- TO DO -
Look through the material that follows and show every line with the string "nbNext".

- DATA -
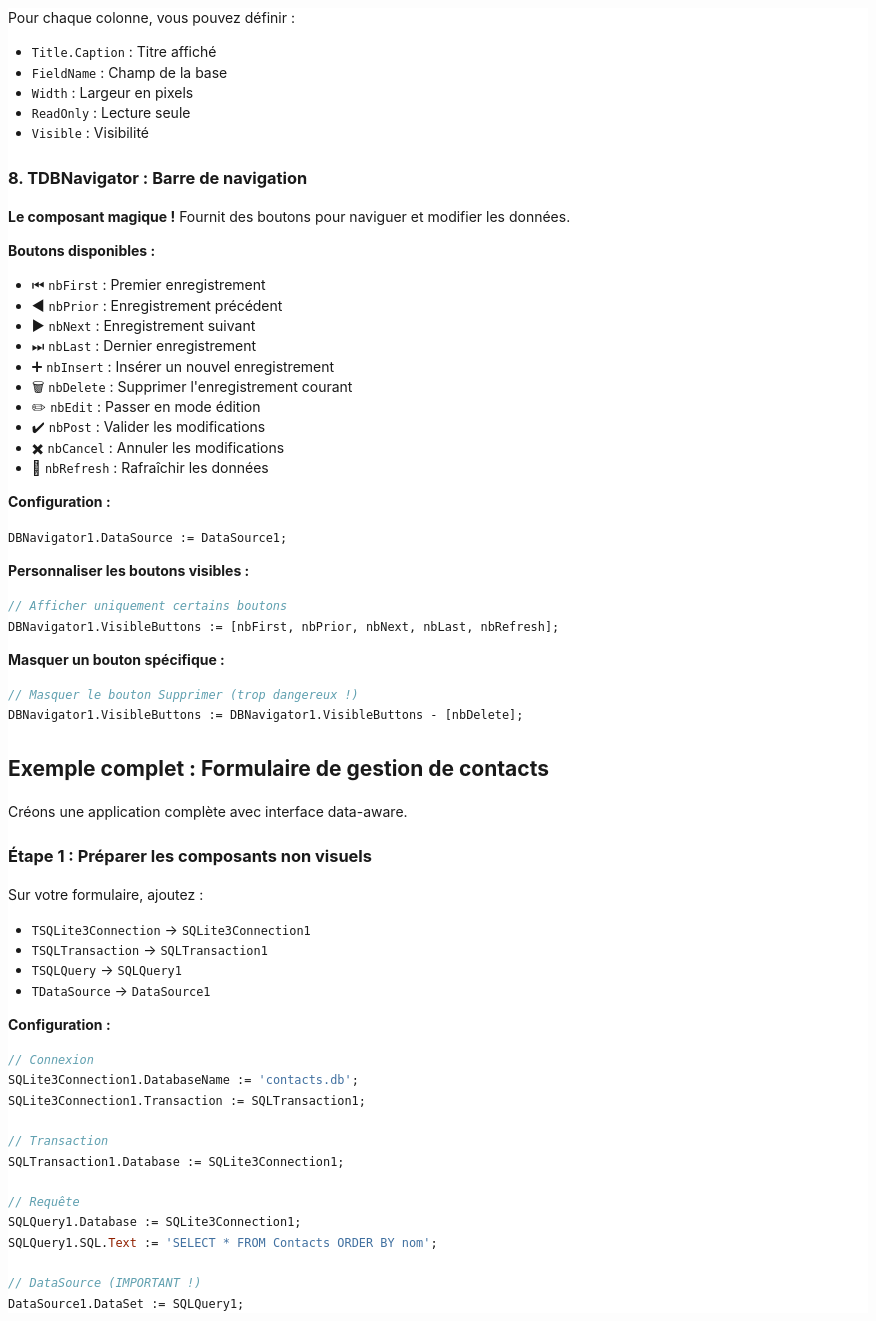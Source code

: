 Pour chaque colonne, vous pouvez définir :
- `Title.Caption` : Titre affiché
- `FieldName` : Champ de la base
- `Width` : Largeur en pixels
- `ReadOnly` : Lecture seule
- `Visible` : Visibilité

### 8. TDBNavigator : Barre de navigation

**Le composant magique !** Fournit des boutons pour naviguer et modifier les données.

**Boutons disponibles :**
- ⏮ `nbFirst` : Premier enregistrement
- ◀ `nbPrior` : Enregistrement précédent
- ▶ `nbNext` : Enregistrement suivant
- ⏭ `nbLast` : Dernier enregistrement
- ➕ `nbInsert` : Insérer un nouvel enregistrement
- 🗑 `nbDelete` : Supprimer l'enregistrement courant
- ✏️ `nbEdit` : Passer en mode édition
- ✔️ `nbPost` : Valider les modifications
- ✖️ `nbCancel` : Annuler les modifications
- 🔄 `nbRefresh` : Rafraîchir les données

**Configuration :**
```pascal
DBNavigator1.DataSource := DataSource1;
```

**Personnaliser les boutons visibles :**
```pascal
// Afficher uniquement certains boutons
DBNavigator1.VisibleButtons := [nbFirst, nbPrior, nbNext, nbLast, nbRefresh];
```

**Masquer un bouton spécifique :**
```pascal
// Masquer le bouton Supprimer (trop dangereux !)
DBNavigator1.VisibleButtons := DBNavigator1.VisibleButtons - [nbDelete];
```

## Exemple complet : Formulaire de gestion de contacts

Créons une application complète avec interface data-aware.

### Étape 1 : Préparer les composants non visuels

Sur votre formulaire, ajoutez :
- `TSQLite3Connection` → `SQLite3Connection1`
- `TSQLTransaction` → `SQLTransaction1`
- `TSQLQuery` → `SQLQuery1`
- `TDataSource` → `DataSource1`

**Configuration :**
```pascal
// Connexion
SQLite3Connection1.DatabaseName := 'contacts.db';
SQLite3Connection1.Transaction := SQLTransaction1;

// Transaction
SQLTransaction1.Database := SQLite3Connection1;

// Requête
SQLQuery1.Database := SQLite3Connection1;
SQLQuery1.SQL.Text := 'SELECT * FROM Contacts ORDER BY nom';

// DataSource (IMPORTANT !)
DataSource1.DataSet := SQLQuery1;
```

--

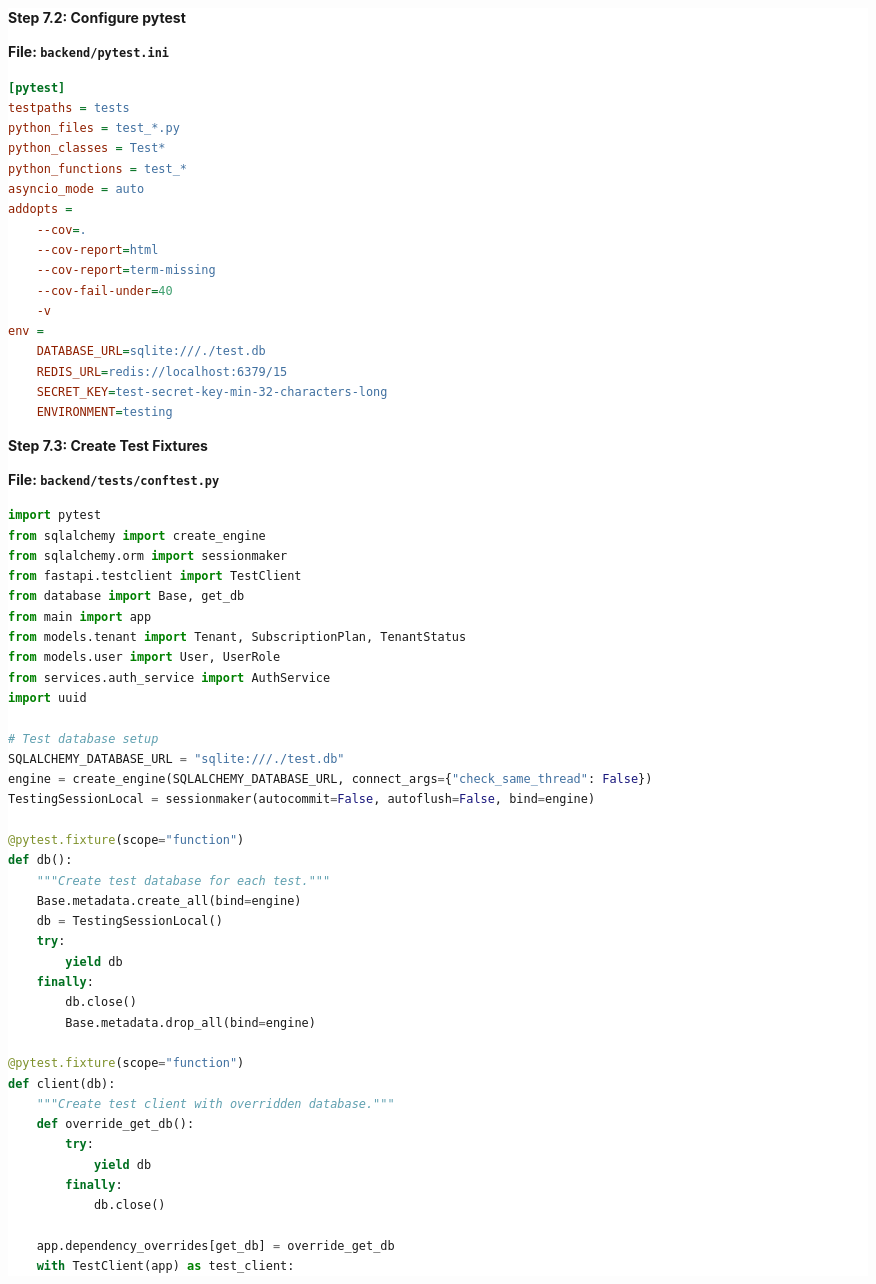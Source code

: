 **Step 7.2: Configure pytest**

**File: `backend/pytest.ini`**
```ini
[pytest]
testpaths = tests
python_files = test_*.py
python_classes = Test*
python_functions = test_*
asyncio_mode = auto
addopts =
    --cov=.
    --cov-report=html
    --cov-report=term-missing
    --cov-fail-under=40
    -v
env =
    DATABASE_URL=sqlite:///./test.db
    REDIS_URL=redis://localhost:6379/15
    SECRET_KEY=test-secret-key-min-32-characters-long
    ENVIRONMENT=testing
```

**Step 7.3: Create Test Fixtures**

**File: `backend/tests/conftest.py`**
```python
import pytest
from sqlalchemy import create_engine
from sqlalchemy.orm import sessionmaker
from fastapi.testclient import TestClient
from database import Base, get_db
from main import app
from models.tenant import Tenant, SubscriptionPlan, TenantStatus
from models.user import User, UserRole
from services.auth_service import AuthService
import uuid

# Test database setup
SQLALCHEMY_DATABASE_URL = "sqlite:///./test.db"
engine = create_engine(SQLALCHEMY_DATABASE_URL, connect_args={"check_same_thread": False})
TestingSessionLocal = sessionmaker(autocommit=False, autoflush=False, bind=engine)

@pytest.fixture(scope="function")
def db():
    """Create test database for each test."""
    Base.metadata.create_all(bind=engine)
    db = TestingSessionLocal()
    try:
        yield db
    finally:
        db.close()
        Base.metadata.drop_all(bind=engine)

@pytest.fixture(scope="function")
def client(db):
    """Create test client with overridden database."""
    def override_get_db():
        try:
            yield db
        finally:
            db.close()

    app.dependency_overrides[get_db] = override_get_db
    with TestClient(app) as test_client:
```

---

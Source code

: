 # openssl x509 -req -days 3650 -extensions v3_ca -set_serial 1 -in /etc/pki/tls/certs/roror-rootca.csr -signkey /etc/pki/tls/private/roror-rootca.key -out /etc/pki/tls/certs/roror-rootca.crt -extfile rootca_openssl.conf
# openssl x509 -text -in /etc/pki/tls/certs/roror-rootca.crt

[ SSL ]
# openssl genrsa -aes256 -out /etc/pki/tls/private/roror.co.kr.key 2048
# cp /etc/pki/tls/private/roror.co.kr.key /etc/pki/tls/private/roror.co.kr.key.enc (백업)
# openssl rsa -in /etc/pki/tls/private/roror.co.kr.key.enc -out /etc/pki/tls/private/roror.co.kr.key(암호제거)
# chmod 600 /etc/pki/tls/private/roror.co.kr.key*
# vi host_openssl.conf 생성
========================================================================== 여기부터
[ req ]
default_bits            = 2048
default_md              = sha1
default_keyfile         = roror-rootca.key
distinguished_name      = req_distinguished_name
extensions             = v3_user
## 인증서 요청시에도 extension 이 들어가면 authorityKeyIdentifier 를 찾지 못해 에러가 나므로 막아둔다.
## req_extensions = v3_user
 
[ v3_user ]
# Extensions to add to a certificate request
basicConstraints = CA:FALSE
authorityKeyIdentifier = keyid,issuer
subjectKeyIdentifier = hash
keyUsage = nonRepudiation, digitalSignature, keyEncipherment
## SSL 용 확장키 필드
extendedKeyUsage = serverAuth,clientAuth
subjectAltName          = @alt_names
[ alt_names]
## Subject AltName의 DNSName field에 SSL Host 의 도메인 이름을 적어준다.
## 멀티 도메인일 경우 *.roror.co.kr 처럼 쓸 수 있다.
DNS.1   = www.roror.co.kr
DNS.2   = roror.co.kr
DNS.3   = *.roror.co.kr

- RESPONSE -
- ▶ `nbNext` : Enregistrement suivant
DBNavigator1.VisibleButtons := [nbFirst, nbPrior, nbNext, nbLast, nbRefresh];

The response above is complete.